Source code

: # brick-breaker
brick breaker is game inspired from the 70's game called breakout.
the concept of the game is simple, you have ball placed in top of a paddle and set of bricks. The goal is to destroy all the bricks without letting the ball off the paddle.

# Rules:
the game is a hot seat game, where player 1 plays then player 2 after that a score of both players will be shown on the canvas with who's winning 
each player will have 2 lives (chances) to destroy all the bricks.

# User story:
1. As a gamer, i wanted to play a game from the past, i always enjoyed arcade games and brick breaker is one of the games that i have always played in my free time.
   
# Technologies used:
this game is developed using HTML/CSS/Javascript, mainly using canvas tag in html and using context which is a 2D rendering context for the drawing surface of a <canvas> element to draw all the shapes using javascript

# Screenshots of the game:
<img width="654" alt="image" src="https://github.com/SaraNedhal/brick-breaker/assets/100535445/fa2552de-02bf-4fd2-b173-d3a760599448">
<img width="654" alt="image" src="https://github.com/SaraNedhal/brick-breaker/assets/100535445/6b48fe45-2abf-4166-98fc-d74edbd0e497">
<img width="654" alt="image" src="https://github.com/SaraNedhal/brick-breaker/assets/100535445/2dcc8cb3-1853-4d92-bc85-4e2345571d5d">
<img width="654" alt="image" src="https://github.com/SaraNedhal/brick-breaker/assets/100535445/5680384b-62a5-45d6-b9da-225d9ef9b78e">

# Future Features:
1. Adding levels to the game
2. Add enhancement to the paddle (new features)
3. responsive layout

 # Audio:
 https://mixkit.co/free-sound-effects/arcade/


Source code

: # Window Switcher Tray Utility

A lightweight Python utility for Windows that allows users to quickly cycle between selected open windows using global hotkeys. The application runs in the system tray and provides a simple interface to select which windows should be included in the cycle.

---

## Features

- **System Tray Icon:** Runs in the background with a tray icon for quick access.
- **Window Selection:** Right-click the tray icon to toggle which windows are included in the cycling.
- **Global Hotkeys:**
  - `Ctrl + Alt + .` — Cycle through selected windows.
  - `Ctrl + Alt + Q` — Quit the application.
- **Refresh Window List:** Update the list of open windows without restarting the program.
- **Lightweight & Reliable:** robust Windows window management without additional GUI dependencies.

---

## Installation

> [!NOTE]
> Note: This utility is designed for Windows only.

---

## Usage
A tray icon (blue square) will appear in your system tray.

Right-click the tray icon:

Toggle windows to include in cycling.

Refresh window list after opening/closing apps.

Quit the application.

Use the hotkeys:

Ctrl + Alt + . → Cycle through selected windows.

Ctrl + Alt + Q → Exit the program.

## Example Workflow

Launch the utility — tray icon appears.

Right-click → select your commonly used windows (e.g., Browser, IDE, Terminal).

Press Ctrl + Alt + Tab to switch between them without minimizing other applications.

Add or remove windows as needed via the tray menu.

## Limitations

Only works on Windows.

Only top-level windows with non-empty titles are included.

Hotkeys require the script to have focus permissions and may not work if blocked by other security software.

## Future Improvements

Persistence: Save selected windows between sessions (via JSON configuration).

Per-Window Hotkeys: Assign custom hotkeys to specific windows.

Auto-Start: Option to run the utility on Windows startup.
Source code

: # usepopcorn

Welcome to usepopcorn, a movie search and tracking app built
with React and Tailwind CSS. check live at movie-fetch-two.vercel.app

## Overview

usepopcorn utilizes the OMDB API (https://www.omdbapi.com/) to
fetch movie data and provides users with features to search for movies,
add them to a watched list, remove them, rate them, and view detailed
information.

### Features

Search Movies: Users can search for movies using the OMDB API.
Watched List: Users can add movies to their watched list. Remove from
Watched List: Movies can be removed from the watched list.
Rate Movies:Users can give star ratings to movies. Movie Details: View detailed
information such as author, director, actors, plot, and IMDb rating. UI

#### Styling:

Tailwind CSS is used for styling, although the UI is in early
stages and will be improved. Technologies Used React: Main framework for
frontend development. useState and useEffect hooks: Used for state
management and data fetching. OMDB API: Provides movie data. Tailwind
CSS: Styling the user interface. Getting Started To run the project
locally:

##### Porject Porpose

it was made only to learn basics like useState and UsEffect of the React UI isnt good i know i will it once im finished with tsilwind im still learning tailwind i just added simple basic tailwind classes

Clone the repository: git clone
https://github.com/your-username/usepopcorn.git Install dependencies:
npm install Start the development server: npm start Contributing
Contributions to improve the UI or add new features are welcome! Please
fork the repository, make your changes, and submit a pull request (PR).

+--

**WHAT YOU SHOULD DO**
Go through the material above and count the lines that contain "github"; give that number alone.

**OUTPUT FOR THIS EXERCISE**
5